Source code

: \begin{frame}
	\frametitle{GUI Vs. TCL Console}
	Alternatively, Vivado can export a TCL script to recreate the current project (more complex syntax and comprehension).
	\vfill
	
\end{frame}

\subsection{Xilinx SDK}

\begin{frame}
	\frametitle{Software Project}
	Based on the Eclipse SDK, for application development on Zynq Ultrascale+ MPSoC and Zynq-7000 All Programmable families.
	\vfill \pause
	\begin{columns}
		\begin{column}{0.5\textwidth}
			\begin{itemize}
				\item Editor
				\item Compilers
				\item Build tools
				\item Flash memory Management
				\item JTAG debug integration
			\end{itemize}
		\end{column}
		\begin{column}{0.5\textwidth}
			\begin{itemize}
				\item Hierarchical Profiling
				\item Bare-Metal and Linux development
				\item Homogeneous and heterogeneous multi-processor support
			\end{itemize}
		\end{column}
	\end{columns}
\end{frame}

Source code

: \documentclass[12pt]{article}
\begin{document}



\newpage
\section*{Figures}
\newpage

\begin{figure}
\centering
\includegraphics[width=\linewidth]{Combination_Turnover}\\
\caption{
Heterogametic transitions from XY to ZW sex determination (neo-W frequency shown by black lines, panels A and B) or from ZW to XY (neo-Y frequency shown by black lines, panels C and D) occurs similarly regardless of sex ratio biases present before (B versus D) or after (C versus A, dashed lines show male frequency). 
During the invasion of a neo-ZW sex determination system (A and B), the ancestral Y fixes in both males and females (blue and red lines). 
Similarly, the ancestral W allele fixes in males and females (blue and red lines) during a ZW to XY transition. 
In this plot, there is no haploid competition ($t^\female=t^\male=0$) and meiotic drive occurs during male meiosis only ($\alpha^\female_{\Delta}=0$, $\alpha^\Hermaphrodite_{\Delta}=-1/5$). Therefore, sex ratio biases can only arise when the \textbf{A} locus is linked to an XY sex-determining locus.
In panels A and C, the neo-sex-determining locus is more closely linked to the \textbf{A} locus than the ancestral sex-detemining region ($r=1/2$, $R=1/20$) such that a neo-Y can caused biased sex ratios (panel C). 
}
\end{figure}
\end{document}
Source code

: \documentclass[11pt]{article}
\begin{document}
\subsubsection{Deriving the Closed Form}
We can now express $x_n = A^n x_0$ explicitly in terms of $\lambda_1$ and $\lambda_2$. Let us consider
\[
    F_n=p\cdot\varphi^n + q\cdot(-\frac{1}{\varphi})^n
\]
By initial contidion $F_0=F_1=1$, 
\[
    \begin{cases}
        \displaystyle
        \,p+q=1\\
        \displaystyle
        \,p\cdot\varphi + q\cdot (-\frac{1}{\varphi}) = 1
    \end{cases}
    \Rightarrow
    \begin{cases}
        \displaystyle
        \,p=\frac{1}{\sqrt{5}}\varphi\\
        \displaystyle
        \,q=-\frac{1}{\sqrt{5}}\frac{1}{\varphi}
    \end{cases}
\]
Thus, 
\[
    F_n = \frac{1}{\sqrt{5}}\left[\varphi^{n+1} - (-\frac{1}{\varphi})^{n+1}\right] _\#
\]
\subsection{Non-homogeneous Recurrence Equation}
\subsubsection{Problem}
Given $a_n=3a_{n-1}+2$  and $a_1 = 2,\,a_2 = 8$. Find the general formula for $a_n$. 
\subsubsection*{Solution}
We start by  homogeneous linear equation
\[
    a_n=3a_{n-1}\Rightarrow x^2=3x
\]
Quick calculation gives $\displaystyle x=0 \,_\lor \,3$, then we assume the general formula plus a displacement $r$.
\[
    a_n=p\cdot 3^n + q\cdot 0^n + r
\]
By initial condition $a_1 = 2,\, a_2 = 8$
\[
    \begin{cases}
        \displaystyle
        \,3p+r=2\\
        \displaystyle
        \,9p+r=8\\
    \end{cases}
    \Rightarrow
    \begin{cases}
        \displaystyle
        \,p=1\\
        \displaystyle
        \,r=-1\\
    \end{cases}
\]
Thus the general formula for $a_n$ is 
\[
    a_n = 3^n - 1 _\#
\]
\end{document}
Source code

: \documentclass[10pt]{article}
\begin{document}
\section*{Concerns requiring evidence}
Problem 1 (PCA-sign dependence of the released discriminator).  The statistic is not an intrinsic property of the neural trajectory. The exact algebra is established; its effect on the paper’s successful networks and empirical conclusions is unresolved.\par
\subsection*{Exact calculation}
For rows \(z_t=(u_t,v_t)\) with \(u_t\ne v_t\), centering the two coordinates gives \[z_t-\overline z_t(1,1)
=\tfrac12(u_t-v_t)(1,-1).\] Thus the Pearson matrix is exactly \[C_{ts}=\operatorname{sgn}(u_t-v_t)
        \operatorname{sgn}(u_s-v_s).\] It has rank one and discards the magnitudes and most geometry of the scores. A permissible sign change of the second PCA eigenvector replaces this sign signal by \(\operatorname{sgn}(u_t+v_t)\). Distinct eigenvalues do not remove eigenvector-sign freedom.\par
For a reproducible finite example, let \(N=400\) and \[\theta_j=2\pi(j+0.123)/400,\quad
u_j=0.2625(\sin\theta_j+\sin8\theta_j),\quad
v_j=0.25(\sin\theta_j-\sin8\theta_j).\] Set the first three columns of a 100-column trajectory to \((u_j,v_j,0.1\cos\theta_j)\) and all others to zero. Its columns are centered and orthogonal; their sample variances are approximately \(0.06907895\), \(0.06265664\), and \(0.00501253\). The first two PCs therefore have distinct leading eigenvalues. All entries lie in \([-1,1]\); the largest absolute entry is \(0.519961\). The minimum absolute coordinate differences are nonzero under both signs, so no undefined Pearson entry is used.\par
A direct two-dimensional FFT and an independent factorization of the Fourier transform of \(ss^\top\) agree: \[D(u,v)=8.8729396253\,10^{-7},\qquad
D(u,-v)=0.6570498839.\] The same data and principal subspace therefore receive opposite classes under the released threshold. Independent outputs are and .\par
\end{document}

**WHAT TO DO**:
Copy out each line of the entries where the word "cdot" is found.

**WRITTEN RESPONSE**:
    F_n=p\cdot\varphi^n + q\cdot(-\frac{1}{\varphi})^n
        \,p\cdot\varphi + q\cdot (-\frac{1}{\varphi}) = 1
    a_n=p\cdot 3^n + q\cdot 0^n + r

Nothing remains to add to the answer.